= San Juanillo =

The San Juanillo was the Manila galleon which wrecked on a beach at Baja California in late 1578 or early 1579, thus becoming the first shipwreck on the coast of the Californias.

==Voyage==
In the thirteenth year of the Manila galleon voyages, Francisco de Sande appointed Juan de Ribera as captain of the San Juanillo. While no records exist, the usual course was north, then east across the Pacific until land was sighted, often at about 42 degrees north. The ship then turned south.

==Baja California==
Likely, the voyage had been delayed by becalming, unfavorable winds and/or storms. Likely having lost many sailors and with the remaining men sick with scurvy, the ship lost control. It sailed into a beach and water filled its interior. Teredos chewed through the wax blocks. A couple of years later, a storm tore the wreck apart, spreading parts of the ship and its cargo up and down the beach for miles.
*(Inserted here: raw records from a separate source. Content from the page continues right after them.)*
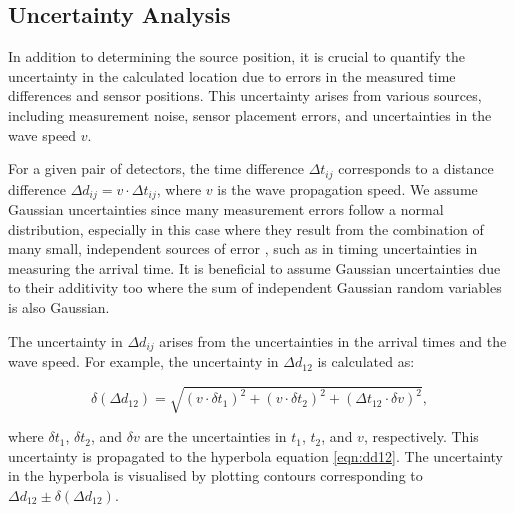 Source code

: \subsection{Uncertainty Analysis} 

In addition to determining the source position, it is crucial to quantify the uncertainty in the calculated location due to errors in the measured time differences and sensor positions. This uncertainty arises from various sources, including measurement noise, sensor placement errors, and uncertainties in the wave speed \( v \).

For a given pair of detectors, the time difference \(\Delta t_{ij}\) corresponds to a distance difference \(\Delta d_{ij} = v \cdot \Delta t_{ij}\), where \(v\) is the wave propagation speed. We assume Gaussian uncertainties since many measurement errors follow a normal distribution, especially in this case where they result from the combination of many small, independent sources of error \cite{enwiki:1251161789}, such as in timing uncertainties in measuring the arrival time. It is beneficial to assume Gaussian uncertainties due to their additivity too where the sum of independent Gaussian random variables is also Gaussian.

The uncertainty in \(\Delta d_{ij}\) arises from the uncertainties in the arrival times and the wave speed. For example, the uncertainty in \(\Delta d_{12}\) is calculated as:

\begin{equation}
\delta (\Delta d_{12}) = \sqrt{(v \cdot \delta t_1)^2 + (v \cdot \delta t_2)^2 + (\Delta t_{12} \cdot \delta v)^2},
\label{eqn:dd12-unc}
\end{equation}

where \(\delta t_1\), \(\delta t_2\), and \(\delta v\) are the uncertainties in \(t_1\), \(t_2\), and \(v\), respectively. This uncertainty is propagated to the hyperbola equation \ref{eqn:dd12}. The uncertainty in the hyperbola is visualised by plotting contours corresponding to \(\Delta d_{12} \pm \delta (\Delta d_{12})\).

\newpage


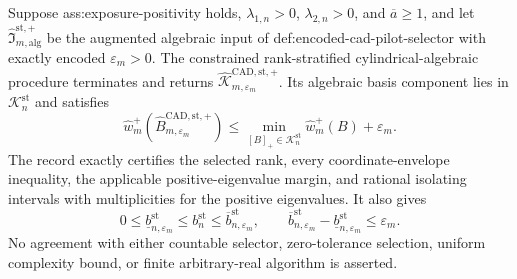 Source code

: Suppose ass:exposure-positivity holds, \(\lambda_{1,n}>0\), \(\lambda_{2,n}>0\), and \(\overline a\ge1\), and let \(\widehat{\mathfrak I}_{m,\mathrm{alg}}^{\mathrm{st},+}\) be the augmented algebraic input of def:encoded-cad-pilot-selector with exactly encoded \(\varepsilon_m>0\).  The constrained rank-stratified cylindrical-algebraic procedure terminates and returns \(\widehat{\mathscr K}_{m,\varepsilon_m}^{\mathrm{CAD,st},+}\).  Its algebraic basis component lies in \(\mathcal K_n^{\mathrm{st}}\) and satisfies
\[
\widehat w_m^+(\widehat B_{m,\varepsilon_m}^{\mathrm{CAD,st},+})
\le
\min_{[B]_+\in\mathcal K_n^{\mathrm{st}}}\widehat w_m^+(B)+\varepsilon_m.
\]
The record exactly certifies the selected rank, every coordinate-envelope inequality, the applicable positive-eigenvalue margin, and rational isolating intervals with multiplicities for the positive eigenvalues.  It also gives
\[
0\le\underline b_{n,\varepsilon_m}^{\mathrm{st}}
\le b_n^{\mathrm{st}}
\le\overline b_{n,\varepsilon_m}^{\mathrm{st}},
\qquad
\overline b_{n,\varepsilon_m}^{\mathrm{st}}
-\underline b_{n,\varepsilon_m}^{\mathrm{st}}
\le\varepsilon_m.
\]
No agreement with either countable selector, zero-tolerance selection, uniform complexity bound, or finite arbitrary-real algorithm is asserted. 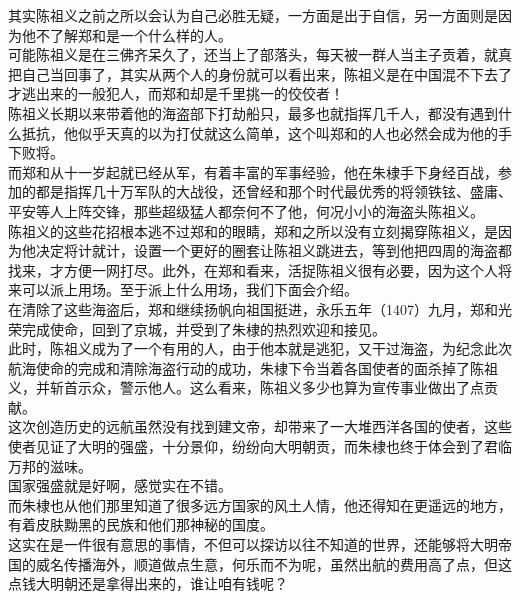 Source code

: \begin{multicols}{\theparacolNo}
其实陈祖义之前之所以会认为自己必胜无疑，一方面是出于自信，另一方面则是因为他不了解郑和是一个什么样的人。\\

可能陈祖义是在三佛齐呆久了，还当上了部落头，每天被一群人当主子贡着，就真把自己当回事了，其实从两个人的身份就可以看出来，陈祖义是在中国混不下去了才逃出来的一般犯人，而郑和却是千里挑一的佼佼者！\\

陈祖义长期以来带着他的海盗部下打劫船只，最多也就指挥几千人，都没有遇到什么抵抗，他似乎天真的以为打仗就这么简单，这个叫郑和的人也必然会成为他的手下败将。\\

而郑和从十一岁起就已经从军，有着丰富的军事经验，他在朱棣手下身经百战，参加的都是指挥几十万军队的大战役，还曾经和那个时代最优秀的将领铁铉、盛庸、平安等人上阵交锋，那些超级猛人都奈何不了他，何况小小的海盗头陈祖义。\\

陈祖义的这些花招根本逃不过郑和的眼睛，郑和之所以没有立刻揭穿陈祖义，是因为他决定将计就计，设置一个更好的圈套让陈祖义跳进去，等到他把四周的海盗都找来，才方便一网打尽。此外，在郑和看来，活捉陈祖义很有必要，因为这个人将来可以派上用场。至于派上什么用场，我们下面会介绍。\\

在清除了这些海盗后，郑和继续扬帆向祖国挺进，永乐五年（1407）九月，郑和光荣完成使命，回到了京城，并受到了朱棣的热烈欢迎和接见。\\

此时，陈祖义成为了一个有用的人，由于他本就是逃犯，又干过海盗，为纪念此次航海使命的完成和清除海盗行动的成功，朱棣下令当着各国使者的面杀掉了陈祖义，并斩首示众，警示他人。这么看来，陈祖义多少也算为宣传事业做出了点贡献。\\

这次创造历史的远航虽然没有找到建文帝，却带来了一大堆西洋各国的使者，这些使者见证了大明的强盛，十分景仰，纷纷向大明朝贡，而朱棣也终于体会到了君临万邦的滋味。\\

国家强盛就是好啊，感觉实在不错。\\

而朱棣也从他们那里知道了很多远方国家的风土人情，他还得知在更遥远的地方，有着皮肤黝黑的民族和他们那神秘的国度。\\

这实在是一件很有意思的事情，不但可以探访以往不知道的世界，还能够将大明帝国的威名传播海外，顺道做点生意，何乐而不为呢，虽然出航的费用高了点，但这点钱大明朝还是拿得出来的，谁让咱有钱呢？\\


\end{multicols}
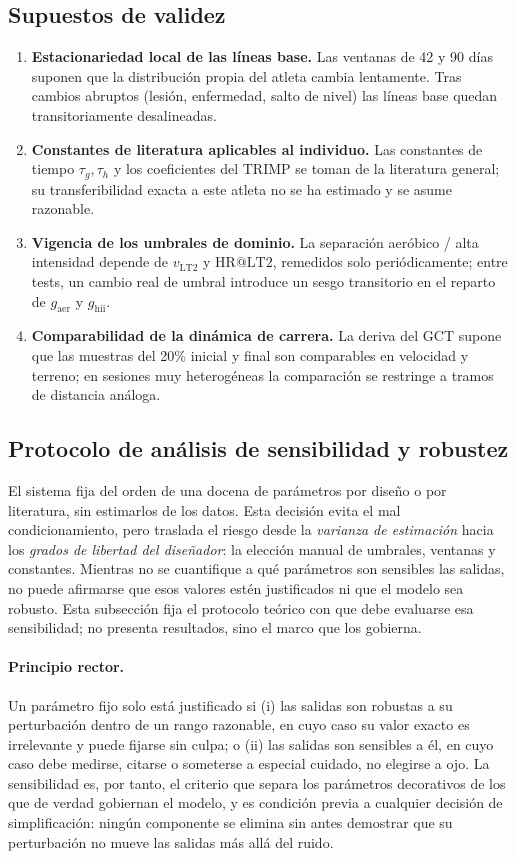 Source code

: \documentclass[11pt,a4paper]{article}
\begin{document}
\subsection{Supuestos de validez}
\begin{enumerate}[leftmargin=1.4em,itemsep=2pt]
\item \textbf{Estacionariedad local de las líneas base.} Las ventanas de 42 y 90 días suponen que la distribución propia del atleta cambia lentamente. Tras cambios abruptos (lesión, enfermedad, salto de nivel) las líneas base quedan transitoriamente desalineadas.
\item \textbf{Constantes de literatura aplicables al individuo.} Las constantes de tiempo $\tau_g,\tau_h$ y los coeficientes del TRIMP se toman de la literatura general; su transferibilidad exacta a este atleta no se ha estimado y se asume razonable.
\item \textbf{Vigencia de los umbrales de dominio.} La separación aeróbico / alta intensidad depende de $v_{\mathrm{LT2}}$ y $\mathrm{HR@LT2}$, remedidos solo periódicamente; entre tests, un cambio real de umbral introduce un sesgo transitorio en el reparto de $g_{\mathrm{aer}}$ y $g_{\mathrm{hii}}$.
\item \textbf{Comparabilidad de la dinámica de carrera.} La deriva del GCT supone que las muestras del 20\% inicial y final son comparables en velocidad y terreno; en sesiones muy heterogéneas la comparación se restringe a tramos de distancia análoga.
\end{enumerate}

\subsection{Protocolo de análisis de sensibilidad y robustez}\label{sec:sensibilidad}

El sistema fija del orden de una docena de parámetros por diseño o por literatura, sin estimarlos de los datos. Esta decisión evita el mal condicionamiento, pero traslada el riesgo desde la \emph{varianza de estimación} hacia los \emph{grados de libertad del diseñador}: la elección manual de umbrales, ventanas y constantes. Mientras no se cuantifique a qué parámetros son sensibles las salidas, no puede afirmarse que esos valores estén justificados ni que el modelo sea robusto. Esta subsección fija el protocolo teórico con que debe evaluarse esa sensibilidad; no presenta resultados, sino el marco que los gobierna.

\paragraph{Principio rector.} Un parámetro fijo solo está justificado si (i) las salidas son robustas a su perturbación dentro de un rango razonable, en cuyo caso su valor exacto es irrelevante y puede fijarse sin culpa; o (ii) las salidas son sensibles a él, en cuyo caso debe medirse, citarse o someterse a especial cuidado, no elegirse a ojo. La sensibilidad es, por tanto, el criterio que separa los parámetros decorativos de los que de verdad gobiernan el modelo, y es condición previa a cualquier decisión de simplificación: ningún componente se elimina sin antes demostrar que su perturbación no mueve las salidas más allá del ruido.
\end{document}

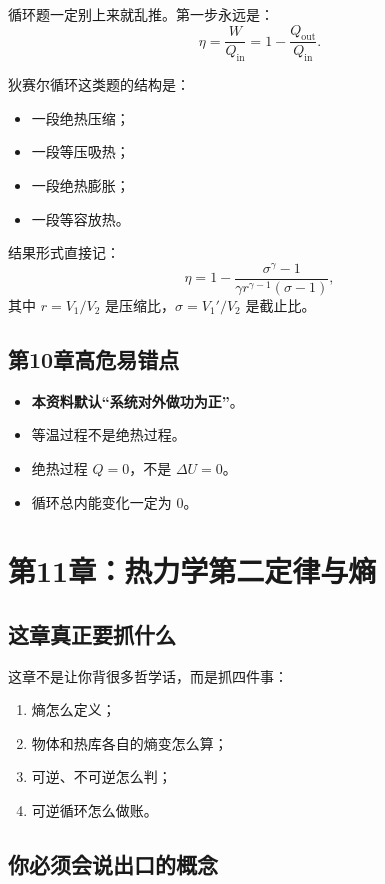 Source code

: \documentclass[12pt,a4paper]{article}
\newcommand{\warn}[1]{\textcolor{red!70!black}{\textbf{#1}}}
\begin{document}
循环题一定别上来就乱推。第一步永远是：
\[
\eta=\frac{W}{Q_{\text{in}}}=1-\frac{Q_{\text{out}}}{Q_{\text{in}}}.
\]

狄赛尔循环这类题的结构是：

\begin{itemize}
  \item 一段绝热压缩；
  \item 一段等压吸热；
  \item 一段绝热膨胀；
  \item 一段等容放热。
\end{itemize}

结果形式直接记：
\[
\eta = 1-\frac{\sigma^\gamma - 1}{\gamma r^{\gamma-1}(\sigma - 1)},
\]
其中 $r=V_1/V_2$ 是压缩比，$\sigma=V_1'/V_2$ 是截止比。

\subsection{第10章高危易错点}

\begin{itemize}
  \item \warn{本资料默认“系统对外做功为正”}。
  \item 等温过程不是绝热过程。
  \item 绝热过程 $Q=0$，不是 $\Delta U=0$。
  \item 循环总内能变化一定为 0。
\end{itemize}

\section{第11章：热力学第二定律与熵}

\subsection{这章真正要抓什么}

这章不是让你背很多哲学话，而是抓四件事：

\begin{enumerate}
  \item 熵怎么定义；
  \item 物体和热库各自的熵变怎么算；
  \item 可逆、不可逆怎么判；
  \item 可逆循环怎么做账。
\end{enumerate}

\subsection{你必须会说出口的概念}
\end{document}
==Discovery and Archaeology==
A group of American beachcombers found porcelains on a beach in Mexico. A 1997 exhibit at the Los Angeles County Museum of Art included some of the porcelain fragments. The associated publication, Chinese Ceramics in Colonial Mexico, led Saryl and Edward Von der Porten to believe that there must be an unknown Manila galleon wreck on the Baja California coast. Negotiations with the beachcombers and work with Instituto Nacional de Antropología e Historia led to nearly twenty expeditions and identification of the fate of the San Juanillo.